And then there is the ongoing corruption of Erdogan himself, his family, and his close associates. Turkey illegally bought Iranian oil while Iran was under sanctions, and Erdogan’s son Bilal used his tankers to move it to markets in East Asia to sell it. Fearing a police raid at one point, Erdogan telephoned his son and advised him to go to his safe, remove all the money inside, and hide it. Now the government has been arresting businessmen accused of being sympathetic to the coup without presenting any evidence, while also confiscating billions of dollars in assets belonging to their companies. The assets are being “temporarily” managed by political associates of Erdogan.
Erdogan is unfortunately supported by a solid bloc of voters who see the world the same way he does and generally share his intense and often-cited religiosity. He is inspired by his own personal sense of righteousness, and he has exhibited what one might reasonably describe as megalomania, seeing grandiose building projects and a redefinition of Turkey’s domestic and international interests as part and parcel of his own authority and that of his ruling AKP party.
I have previously described how Erdogan’s increasingly aggressive foreign policy has long been driven by a somewhat legitimate fear of the development of an independent Kurdish state, which presumably would incorporate parts of Turkey with northern Syria and Iraq as well as western Iran. Indeed, Erdogan’s recent participation in the fighting against ISIS is actually a deliberate misdirection, being instead mostly aimed at striking the Kurdish militias that the United States regards as its most effective fighting force against the terrorist groups.
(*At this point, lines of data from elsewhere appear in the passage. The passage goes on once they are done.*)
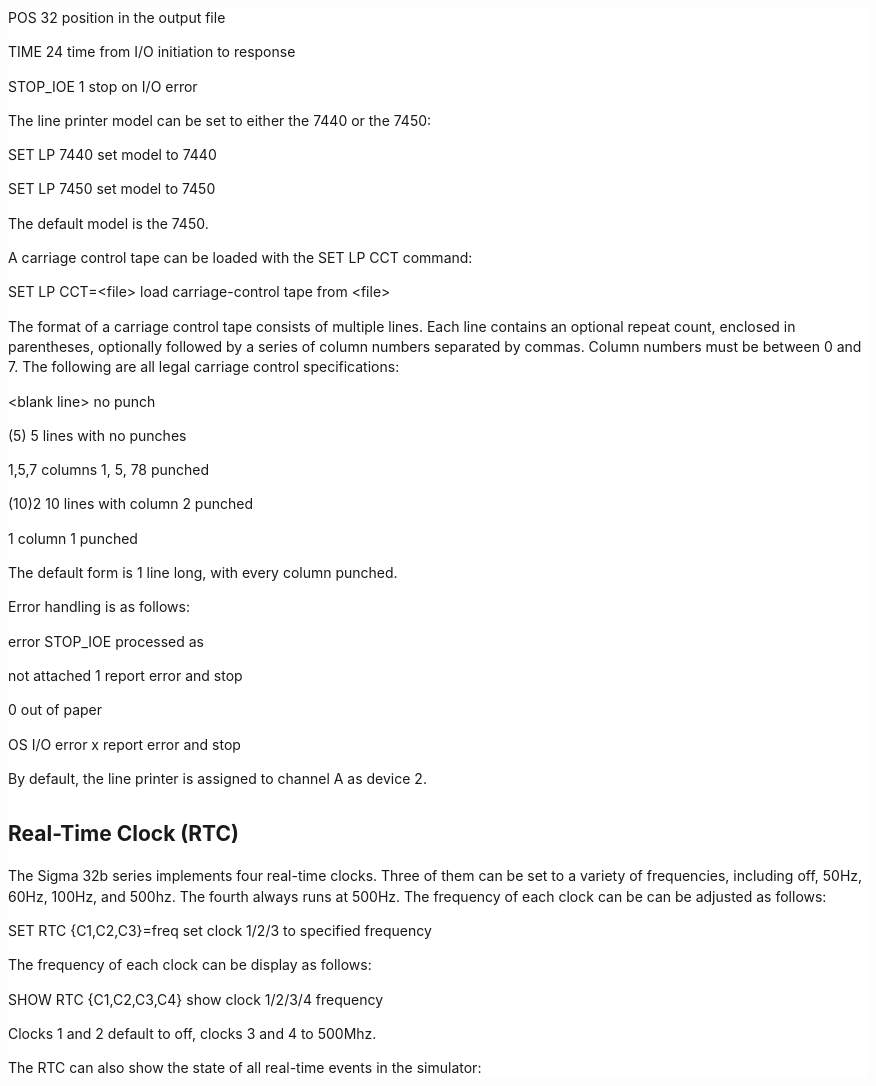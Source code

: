 POS 32 position in the output file

TIME 24 time from I/O initiation to response

STOP_IOE 1 stop on I/O error

The line printer model can be set to either the 7440 or the 7450:

SET LP 7440 set model to 7440

SET LP 7450 set model to 7450

The default model is the 7450.

A carriage control tape can be loaded with the SET LP CCT command:

SET LP CCT=\<file\> load carriage-control tape from \<file\>

The format of a carriage control tape consists of multiple lines. Each line contains an optional repeat count, enclosed in parentheses, optionally followed by a series of column numbers separated by commas. Column numbers must be between 0 and 7. The following are all legal carriage control specifications:

\<blank line\> no punch

\(5\) 5 lines with no punches

1,5,7 columns 1, 5, 78 punched

(10)2 10 lines with column 2 punched

1 column 1 punched

The default form is 1 line long, with every column punched.

Error handling is as follows:

error STOP_IOE processed as

not attached 1 report error and stop

0 out of paper

OS I/O error x report error and stop

By default, the line printer is assigned to channel A as device 2.

## Real-Time Clock (RTC)

The Sigma 32b series implements four real-time clocks. Three of them can be set to a variety of frequencies, including off, 50Hz, 60Hz, 100Hz, and 500hz. The fourth always runs at 500Hz. The frequency of each clock can be can be adjusted as follows:

SET RTC {C1,C2,C3}=freq set clock 1/2/3 to specified frequency

The frequency of each clock can be display as follows:

SHOW RTC {C1,C2,C3,C4} show clock 1/2/3/4 frequency

Clocks 1 and 2 default to off, clocks 3 and 4 to 500Mhz.

The RTC can also show the state of all real-time events in the simulator:
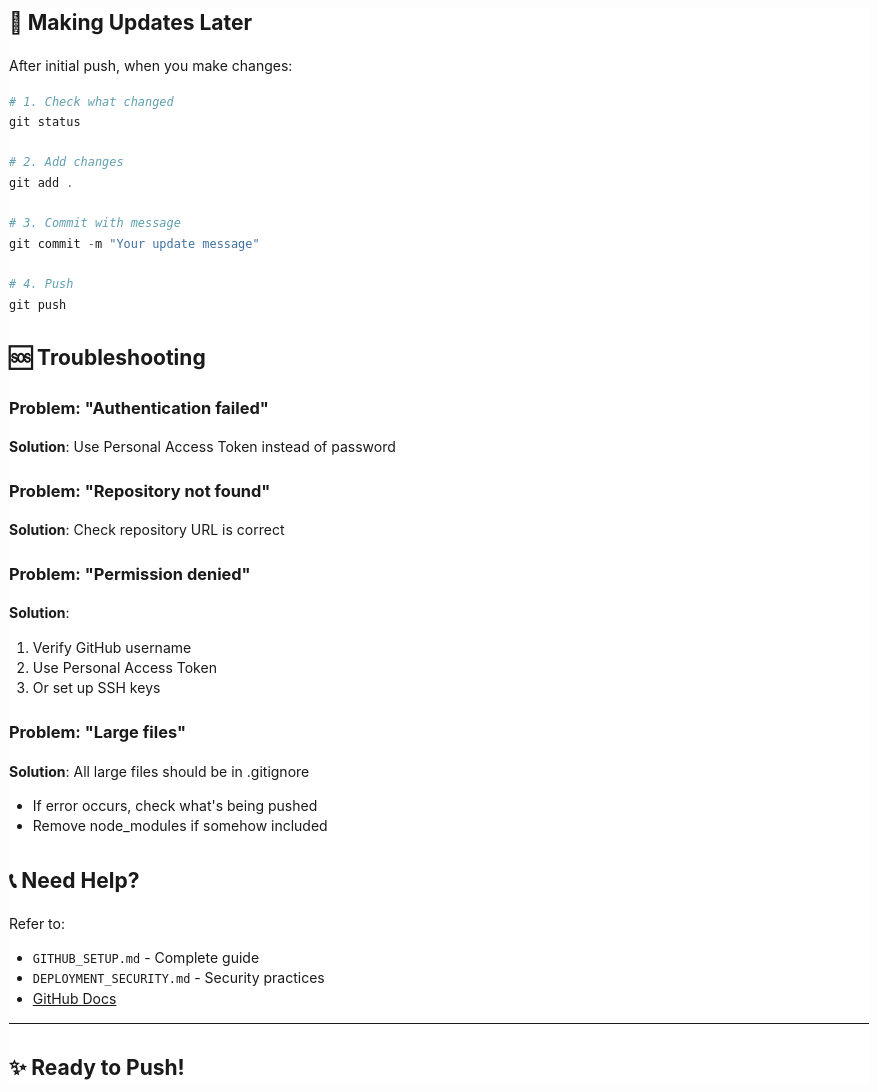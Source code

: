 ## 🔄 Making Updates Later

After initial push, when you make changes:

```powershell
# 1. Check what changed
git status

# 2. Add changes
git add .

# 3. Commit with message
git commit -m "Your update message"

# 4. Push
git push
```

## 🆘 Troubleshooting

### Problem: "Authentication failed"

**Solution**: Use Personal Access Token instead of password

### Problem: "Repository not found"

**Solution**: Check repository URL is correct

### Problem: "Permission denied"

**Solution**: 
1. Verify GitHub username
2. Use Personal Access Token
3. Or set up SSH keys

### Problem: "Large files"

**Solution**: All large files should be in .gitignore
- If error occurs, check what's being pushed
- Remove node_modules if somehow included

## 📞 Need Help?

Refer to:
- `GITHUB_SETUP.md` - Complete guide
- `DEPLOYMENT_SECURITY.md` - Security practices
- [GitHub Docs](https://docs.github.com)

---

## ✨ Ready to Push!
More disturbing still, recent developments suggest that Ankara is now entertaining irredentist claims over former parts of the Ottoman Empire that are adjacent to Turkey’s current borders, including Mosul in Iraq, areas just north of Aleppo in Syria, and parts of Greece. Erdogan has argued that he has a responsibility to protect “Turks” in neighboring states, a rationalization that he has been employing to bomb Kurdish-controlled areas and to demand a role in the impending Iraqi assault on Mosul, which has a small Turkmen minority. Iraq’s government, knowing that once Ankara has its foot in the door it will be difficult to make Turkish soldiers go home, has flatly rejected the offer. Erdogan responded by observing that Turkey has a right to invade Iraq if it feels threatened.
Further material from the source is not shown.